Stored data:
○ ○ ○

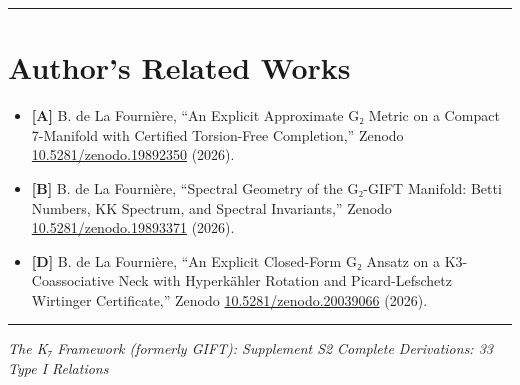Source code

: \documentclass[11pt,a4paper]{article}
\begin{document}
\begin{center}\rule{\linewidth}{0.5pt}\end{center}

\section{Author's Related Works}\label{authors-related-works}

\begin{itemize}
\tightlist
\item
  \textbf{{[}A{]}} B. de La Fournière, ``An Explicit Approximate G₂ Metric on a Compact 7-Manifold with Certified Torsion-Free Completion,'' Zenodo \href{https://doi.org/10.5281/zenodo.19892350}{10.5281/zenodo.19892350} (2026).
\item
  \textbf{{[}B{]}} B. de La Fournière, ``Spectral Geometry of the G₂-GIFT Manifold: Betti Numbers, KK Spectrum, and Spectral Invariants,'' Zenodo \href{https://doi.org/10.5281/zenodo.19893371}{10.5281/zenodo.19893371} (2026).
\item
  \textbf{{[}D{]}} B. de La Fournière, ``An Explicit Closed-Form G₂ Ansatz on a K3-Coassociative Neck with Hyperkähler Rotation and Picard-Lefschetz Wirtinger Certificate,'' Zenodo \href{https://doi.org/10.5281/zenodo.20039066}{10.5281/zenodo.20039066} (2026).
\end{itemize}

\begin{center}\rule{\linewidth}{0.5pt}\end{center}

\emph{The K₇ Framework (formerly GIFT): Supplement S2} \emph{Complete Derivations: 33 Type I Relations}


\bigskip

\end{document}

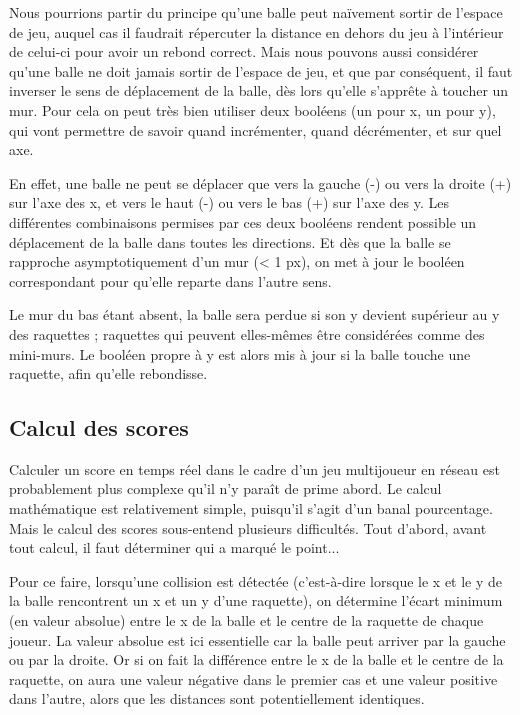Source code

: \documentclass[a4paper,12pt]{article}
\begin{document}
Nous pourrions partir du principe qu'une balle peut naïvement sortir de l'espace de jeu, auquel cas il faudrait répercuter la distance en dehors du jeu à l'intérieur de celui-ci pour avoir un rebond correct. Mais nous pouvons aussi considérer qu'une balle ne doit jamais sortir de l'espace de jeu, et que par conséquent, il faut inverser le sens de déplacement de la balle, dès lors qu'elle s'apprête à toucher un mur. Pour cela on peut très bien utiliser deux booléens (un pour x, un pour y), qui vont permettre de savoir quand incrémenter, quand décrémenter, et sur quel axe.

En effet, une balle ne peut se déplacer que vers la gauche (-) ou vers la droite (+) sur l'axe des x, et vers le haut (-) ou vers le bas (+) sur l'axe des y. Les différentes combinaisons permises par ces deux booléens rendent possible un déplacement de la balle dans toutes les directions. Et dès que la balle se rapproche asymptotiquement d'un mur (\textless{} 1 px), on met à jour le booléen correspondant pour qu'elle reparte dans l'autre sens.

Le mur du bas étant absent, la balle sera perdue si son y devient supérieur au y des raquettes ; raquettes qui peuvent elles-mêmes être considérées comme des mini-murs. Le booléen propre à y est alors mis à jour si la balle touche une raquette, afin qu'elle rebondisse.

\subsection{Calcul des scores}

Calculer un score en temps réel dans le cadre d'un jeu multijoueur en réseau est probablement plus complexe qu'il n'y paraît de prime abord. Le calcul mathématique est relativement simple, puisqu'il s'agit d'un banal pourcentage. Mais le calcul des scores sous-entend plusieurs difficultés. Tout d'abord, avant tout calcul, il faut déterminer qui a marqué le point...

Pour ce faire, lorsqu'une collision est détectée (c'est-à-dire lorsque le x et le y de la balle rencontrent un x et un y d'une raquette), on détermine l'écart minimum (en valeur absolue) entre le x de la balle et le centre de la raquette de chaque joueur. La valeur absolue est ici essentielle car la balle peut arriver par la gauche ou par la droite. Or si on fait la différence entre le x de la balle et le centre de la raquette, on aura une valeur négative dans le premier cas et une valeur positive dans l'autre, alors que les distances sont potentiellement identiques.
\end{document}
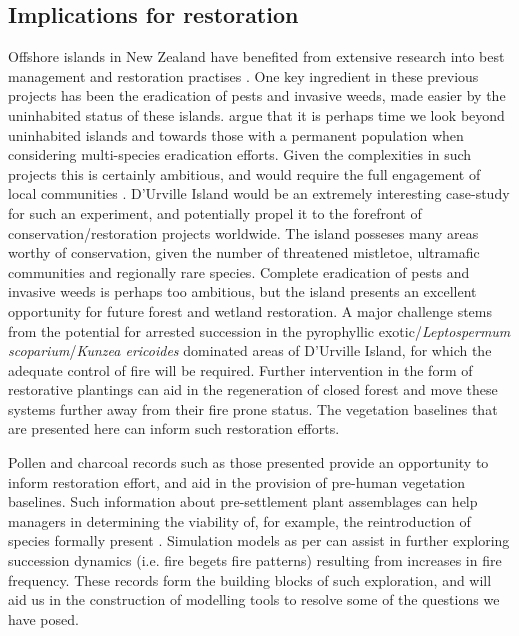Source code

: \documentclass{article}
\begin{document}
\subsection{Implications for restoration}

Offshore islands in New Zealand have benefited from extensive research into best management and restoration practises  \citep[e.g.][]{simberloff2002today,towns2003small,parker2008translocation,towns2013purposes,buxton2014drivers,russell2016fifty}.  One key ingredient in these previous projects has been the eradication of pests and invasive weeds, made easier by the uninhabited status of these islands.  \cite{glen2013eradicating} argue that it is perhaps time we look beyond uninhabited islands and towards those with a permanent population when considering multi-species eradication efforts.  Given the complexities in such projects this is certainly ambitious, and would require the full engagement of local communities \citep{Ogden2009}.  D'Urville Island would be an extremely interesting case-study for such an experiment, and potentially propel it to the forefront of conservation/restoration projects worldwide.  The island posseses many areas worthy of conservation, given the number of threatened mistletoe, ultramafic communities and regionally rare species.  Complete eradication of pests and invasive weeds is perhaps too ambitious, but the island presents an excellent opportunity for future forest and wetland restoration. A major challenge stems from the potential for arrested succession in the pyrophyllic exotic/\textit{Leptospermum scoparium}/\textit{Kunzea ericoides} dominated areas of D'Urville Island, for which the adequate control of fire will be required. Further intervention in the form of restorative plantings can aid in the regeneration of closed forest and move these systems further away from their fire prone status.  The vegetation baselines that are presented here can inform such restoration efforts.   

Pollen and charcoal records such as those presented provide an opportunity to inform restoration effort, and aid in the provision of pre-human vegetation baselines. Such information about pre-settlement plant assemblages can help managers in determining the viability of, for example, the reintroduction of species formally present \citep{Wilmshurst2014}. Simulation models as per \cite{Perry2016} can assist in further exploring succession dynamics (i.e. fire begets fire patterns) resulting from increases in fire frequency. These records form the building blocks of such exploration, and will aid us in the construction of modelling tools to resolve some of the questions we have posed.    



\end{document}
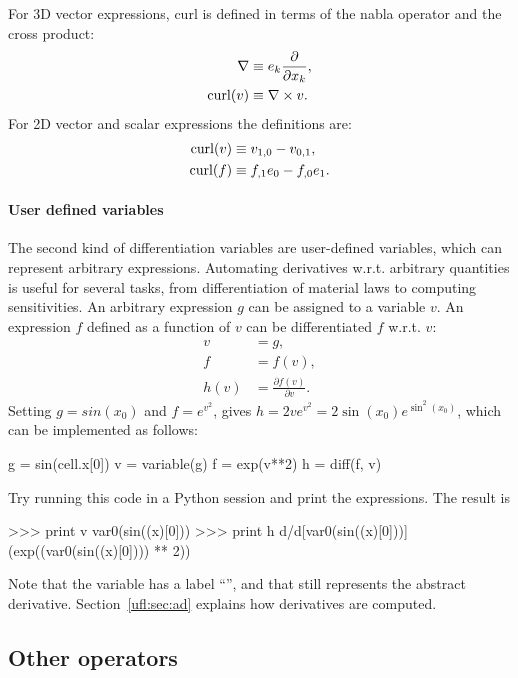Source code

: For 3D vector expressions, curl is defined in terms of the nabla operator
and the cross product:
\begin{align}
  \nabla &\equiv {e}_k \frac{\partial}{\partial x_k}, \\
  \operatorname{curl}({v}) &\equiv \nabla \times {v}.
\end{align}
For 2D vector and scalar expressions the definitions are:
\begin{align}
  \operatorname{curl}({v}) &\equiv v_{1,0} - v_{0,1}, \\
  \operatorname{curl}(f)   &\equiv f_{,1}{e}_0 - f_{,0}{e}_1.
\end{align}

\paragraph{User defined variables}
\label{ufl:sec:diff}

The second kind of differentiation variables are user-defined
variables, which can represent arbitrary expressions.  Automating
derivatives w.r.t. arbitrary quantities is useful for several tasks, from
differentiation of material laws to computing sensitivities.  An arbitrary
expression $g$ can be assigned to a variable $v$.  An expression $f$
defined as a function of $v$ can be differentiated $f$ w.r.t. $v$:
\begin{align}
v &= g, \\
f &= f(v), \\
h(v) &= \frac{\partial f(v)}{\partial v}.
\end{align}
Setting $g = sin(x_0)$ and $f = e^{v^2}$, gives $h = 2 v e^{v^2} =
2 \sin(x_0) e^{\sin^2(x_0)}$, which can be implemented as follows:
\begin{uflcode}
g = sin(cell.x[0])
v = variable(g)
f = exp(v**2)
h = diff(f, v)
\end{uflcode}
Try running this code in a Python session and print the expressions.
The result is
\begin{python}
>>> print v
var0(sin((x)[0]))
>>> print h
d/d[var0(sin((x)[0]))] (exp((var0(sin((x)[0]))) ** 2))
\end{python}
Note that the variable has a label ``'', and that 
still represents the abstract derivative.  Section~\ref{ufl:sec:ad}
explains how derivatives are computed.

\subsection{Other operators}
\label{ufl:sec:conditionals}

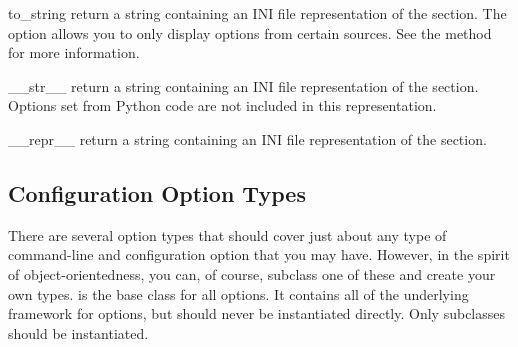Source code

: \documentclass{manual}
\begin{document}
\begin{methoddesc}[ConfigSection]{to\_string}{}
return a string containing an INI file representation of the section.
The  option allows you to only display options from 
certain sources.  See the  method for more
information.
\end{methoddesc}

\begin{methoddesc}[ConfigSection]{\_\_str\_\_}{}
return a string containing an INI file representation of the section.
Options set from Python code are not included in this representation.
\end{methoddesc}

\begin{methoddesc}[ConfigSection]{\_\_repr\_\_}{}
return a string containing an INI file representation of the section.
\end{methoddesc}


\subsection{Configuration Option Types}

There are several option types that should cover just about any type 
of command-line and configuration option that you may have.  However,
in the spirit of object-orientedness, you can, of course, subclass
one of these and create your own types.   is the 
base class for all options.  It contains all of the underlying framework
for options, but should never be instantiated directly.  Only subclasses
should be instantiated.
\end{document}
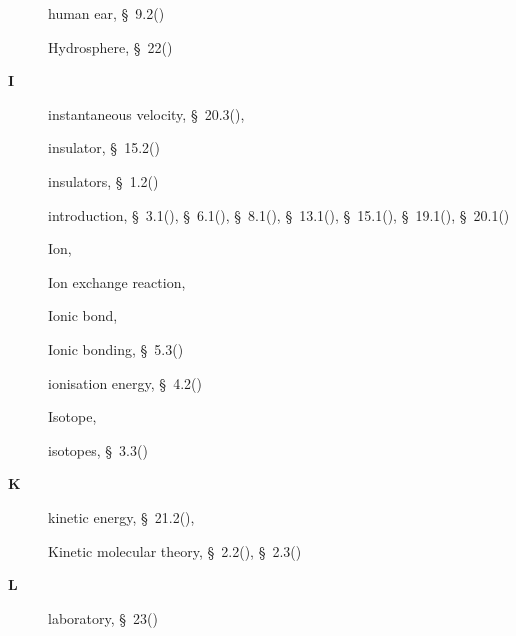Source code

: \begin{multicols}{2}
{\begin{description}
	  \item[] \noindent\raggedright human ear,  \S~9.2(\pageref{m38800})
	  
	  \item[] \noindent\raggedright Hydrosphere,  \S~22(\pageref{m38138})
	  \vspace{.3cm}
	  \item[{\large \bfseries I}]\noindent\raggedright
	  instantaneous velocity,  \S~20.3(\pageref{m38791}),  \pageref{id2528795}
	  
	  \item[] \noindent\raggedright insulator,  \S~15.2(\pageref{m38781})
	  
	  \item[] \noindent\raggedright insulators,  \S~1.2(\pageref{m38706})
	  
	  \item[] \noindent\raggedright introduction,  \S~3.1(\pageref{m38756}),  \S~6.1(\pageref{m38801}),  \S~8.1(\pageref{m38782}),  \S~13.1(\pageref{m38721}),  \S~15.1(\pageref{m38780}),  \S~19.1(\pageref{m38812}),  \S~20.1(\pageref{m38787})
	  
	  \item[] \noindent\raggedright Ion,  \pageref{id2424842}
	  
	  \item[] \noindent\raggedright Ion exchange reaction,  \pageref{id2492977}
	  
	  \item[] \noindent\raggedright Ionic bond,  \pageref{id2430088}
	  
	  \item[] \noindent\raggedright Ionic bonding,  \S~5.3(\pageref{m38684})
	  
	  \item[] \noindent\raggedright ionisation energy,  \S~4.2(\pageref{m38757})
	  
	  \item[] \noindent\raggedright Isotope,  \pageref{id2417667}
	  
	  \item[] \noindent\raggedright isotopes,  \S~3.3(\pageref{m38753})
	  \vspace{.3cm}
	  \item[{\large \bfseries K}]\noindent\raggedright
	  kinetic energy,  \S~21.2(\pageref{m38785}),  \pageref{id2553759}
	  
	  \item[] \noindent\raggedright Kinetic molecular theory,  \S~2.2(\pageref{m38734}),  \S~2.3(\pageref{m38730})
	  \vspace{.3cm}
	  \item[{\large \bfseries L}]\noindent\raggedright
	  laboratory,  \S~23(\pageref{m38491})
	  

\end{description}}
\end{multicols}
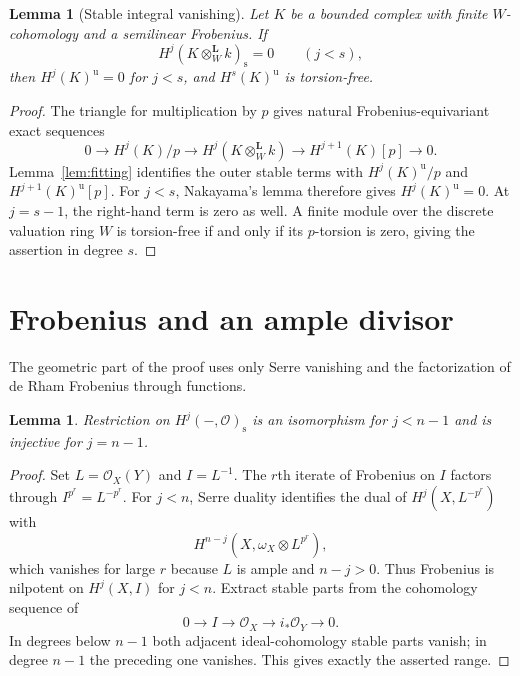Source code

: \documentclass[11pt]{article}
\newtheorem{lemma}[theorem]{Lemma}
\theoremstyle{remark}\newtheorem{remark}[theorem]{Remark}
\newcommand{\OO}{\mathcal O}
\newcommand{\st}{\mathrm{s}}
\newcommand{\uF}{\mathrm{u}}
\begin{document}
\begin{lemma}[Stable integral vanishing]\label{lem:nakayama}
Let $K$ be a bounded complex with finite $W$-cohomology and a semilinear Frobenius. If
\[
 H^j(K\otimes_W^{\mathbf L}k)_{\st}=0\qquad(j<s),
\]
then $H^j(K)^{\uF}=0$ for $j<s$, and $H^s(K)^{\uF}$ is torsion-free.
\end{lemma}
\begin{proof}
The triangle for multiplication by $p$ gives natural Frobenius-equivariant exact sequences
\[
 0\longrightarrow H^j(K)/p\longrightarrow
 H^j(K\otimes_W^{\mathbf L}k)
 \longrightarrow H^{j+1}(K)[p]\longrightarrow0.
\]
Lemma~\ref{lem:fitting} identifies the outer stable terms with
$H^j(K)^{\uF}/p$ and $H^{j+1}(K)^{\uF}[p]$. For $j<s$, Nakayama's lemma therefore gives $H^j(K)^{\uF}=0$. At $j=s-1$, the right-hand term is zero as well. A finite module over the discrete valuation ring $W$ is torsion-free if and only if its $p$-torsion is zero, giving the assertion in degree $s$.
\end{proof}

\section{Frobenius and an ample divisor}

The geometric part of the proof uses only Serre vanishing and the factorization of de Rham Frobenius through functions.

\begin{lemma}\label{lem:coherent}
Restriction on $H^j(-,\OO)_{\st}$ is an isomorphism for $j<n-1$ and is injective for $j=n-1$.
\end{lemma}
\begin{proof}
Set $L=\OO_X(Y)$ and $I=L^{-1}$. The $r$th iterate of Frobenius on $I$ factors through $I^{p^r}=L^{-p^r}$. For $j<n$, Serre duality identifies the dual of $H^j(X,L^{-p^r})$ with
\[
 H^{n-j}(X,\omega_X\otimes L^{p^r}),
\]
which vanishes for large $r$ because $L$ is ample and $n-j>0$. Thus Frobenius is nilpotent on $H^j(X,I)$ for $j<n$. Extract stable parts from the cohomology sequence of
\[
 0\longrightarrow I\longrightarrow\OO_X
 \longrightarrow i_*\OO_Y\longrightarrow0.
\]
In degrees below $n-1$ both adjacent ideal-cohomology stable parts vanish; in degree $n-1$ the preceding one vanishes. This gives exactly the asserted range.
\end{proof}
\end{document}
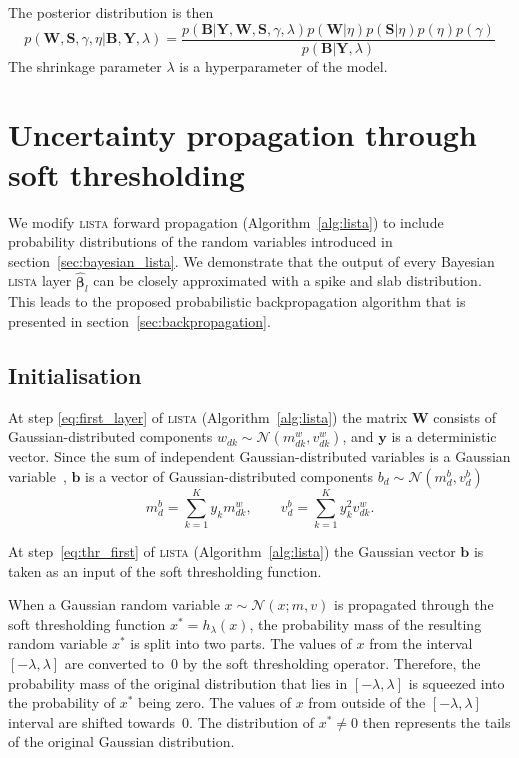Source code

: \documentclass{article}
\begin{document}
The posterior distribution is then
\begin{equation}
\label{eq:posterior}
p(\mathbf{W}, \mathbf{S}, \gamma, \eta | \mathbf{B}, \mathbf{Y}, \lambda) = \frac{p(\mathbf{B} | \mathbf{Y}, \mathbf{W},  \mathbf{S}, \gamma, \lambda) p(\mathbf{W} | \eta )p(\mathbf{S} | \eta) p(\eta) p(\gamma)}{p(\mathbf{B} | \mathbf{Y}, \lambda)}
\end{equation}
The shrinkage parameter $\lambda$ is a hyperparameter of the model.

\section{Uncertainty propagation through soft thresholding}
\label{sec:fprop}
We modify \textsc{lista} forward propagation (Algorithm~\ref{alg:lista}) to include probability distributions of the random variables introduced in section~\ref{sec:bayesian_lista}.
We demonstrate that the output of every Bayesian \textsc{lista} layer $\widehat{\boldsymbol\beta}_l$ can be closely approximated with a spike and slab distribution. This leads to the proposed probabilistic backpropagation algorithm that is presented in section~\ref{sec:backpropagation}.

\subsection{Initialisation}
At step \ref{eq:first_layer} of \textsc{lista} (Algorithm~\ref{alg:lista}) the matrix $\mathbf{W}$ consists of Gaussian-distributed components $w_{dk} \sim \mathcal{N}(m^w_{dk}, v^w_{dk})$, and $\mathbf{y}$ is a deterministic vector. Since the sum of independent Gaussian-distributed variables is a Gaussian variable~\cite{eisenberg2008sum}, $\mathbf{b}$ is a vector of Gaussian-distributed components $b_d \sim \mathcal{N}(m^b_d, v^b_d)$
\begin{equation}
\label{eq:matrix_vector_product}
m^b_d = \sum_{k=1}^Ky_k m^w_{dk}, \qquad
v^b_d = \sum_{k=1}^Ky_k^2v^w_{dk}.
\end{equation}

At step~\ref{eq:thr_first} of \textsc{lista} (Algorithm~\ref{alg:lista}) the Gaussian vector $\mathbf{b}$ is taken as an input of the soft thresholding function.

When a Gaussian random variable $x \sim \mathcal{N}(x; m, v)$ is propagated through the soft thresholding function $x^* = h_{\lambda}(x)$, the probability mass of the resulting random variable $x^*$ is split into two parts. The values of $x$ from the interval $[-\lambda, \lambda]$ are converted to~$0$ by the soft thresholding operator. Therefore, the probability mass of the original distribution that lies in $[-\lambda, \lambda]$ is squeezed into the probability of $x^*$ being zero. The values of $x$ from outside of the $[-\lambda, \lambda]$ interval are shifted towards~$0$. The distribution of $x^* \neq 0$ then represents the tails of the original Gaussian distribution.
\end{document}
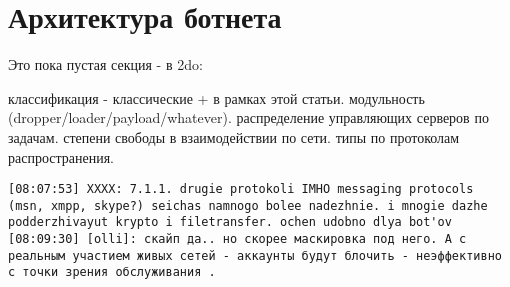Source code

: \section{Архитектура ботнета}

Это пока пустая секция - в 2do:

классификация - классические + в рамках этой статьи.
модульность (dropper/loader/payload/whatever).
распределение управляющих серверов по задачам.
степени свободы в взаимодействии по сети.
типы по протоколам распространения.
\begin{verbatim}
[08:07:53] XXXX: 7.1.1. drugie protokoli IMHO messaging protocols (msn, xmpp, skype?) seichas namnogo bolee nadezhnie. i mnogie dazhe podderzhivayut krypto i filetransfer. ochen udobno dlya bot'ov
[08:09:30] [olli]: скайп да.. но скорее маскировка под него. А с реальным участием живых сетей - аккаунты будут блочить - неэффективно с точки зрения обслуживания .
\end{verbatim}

○ ○ ○

Your instructions:
Which lines above hold the word "identifies"? Copy each of them.

Your solution:
Lemma~\ref{lem:fitting} identifies the outer stable terms with
Set $L=\OO_X(Y)$ and $I=L^{-1}$. The $r$th iterate of Frobenius on $I$ factors through $I^{p^r}=L^{-p^r}$. For $j<n$, Serre duality identifies the dual of $H^j(X,L^{-p^r})$ with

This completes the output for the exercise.